My way of tackling this awkward placement was to attach the long ruffle on top of the edges of the first row of ruffles then layer the next three rows on top of each other and push them towards the centre of the foundation piece, leaving the base exposed for me to attach the long ruffle to.

The finished bustle without the waist tie.

The completed bustle may be attached inside the skirt, or it may be hung around the waist under the corset by means of a narrow tape sewed at each side.

The instructions in the book suggest a couple of options for how to wear this bustle and I went with neither of them. I didn’t want to attach my bustle to my skirt because I want to be able to wear it with multiple garments and I don’t really want to wear it under my corset because I’ve already fitted it to my body. Instead I decided to attach a waist tie to the bustle pad and wear it underneath my petticoat.

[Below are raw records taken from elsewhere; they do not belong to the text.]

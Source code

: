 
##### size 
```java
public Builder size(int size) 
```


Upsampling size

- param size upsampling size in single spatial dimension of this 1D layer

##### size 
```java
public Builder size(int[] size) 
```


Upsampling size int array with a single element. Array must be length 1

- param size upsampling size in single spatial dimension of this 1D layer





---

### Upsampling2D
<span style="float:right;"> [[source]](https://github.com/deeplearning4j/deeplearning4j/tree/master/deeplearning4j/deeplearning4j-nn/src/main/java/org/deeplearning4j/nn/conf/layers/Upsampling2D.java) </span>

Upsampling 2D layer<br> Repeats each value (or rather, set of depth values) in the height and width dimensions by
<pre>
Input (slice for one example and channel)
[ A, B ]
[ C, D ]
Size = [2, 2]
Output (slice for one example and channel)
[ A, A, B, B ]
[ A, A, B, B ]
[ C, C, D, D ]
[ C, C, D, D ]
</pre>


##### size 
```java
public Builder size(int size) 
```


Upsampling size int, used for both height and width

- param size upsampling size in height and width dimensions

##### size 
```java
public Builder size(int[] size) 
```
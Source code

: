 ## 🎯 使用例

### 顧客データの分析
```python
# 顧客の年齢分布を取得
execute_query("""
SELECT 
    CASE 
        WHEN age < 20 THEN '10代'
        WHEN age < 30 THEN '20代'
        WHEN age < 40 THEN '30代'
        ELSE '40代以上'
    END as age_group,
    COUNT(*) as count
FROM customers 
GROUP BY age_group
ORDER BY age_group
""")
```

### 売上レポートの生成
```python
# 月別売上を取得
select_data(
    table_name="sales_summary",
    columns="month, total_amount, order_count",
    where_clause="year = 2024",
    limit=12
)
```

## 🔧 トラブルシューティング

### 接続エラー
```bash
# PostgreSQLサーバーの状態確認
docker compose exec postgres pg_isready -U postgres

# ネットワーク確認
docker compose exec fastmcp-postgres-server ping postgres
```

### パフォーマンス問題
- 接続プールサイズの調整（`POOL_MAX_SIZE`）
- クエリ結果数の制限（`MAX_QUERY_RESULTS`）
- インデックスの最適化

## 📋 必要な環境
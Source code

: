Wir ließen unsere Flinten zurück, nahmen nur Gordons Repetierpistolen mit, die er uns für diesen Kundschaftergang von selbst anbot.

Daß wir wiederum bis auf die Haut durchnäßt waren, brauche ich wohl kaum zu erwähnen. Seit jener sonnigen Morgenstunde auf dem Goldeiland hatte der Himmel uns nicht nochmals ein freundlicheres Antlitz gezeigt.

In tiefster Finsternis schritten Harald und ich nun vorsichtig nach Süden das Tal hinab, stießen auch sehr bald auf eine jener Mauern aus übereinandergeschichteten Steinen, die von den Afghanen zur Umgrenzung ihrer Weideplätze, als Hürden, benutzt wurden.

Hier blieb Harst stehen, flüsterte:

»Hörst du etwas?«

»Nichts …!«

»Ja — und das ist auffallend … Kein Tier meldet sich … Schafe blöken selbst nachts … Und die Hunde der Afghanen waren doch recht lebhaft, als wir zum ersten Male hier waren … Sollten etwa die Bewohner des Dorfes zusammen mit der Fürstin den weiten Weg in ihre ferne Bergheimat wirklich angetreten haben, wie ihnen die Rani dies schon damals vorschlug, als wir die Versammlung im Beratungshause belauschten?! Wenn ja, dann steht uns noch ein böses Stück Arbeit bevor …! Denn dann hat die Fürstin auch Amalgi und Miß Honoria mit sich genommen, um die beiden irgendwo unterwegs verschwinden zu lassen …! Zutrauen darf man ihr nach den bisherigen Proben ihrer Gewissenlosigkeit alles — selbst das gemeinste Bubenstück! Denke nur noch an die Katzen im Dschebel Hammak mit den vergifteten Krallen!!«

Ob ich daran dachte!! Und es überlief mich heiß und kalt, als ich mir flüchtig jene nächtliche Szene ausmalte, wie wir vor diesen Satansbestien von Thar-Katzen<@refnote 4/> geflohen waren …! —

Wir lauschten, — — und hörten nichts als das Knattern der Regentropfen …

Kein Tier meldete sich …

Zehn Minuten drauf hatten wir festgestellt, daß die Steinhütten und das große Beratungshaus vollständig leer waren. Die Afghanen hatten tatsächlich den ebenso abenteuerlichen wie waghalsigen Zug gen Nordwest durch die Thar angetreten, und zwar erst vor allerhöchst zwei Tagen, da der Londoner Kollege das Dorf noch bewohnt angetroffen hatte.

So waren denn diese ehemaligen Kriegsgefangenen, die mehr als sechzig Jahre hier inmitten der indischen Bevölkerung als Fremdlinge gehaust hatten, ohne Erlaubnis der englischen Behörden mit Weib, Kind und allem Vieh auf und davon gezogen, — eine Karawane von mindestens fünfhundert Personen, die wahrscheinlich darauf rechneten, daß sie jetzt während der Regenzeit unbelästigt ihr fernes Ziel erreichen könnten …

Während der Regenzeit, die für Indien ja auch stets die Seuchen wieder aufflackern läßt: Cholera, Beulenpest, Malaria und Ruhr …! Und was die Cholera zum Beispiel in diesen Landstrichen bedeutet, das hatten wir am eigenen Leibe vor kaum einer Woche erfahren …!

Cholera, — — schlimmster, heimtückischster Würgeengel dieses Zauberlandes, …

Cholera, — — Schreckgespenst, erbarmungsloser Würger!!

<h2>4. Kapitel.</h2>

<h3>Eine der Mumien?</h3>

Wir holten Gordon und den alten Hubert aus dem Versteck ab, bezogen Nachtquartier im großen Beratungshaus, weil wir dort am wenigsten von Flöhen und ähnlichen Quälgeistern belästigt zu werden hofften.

The waist tie is the only part of the bustle pad which isn’t made from natural materials. I have been endeavouring to use natural fibre materials as much as possible for this project but I had a synthetic tape on hand which was very convenient to use. I cut a length of the tape long enough for me to tie around my waist, used a water-soluble marker to divide it in hald width ways, sewed it to the bustle then folded it over and sewed it in half.

Adding the waist tie.

With that the bustle pad was complete! I think I did a really good job recreating this garment using just the image and the brief instructions in the book, and I’m really surprised by the difference such a small garment can make to the silhouette of my skirt. I half-expected the weight of the skirt to crush the ruffles but that isn’t the case at all! The bustle pad holds out the gathers in the skirt nicely and I think that it will balance the voluminous blouse. Overall, this was a really speedy and fun project – I really enjoyed the opportunity to improvise!

Left: without bustle; right: with bustle.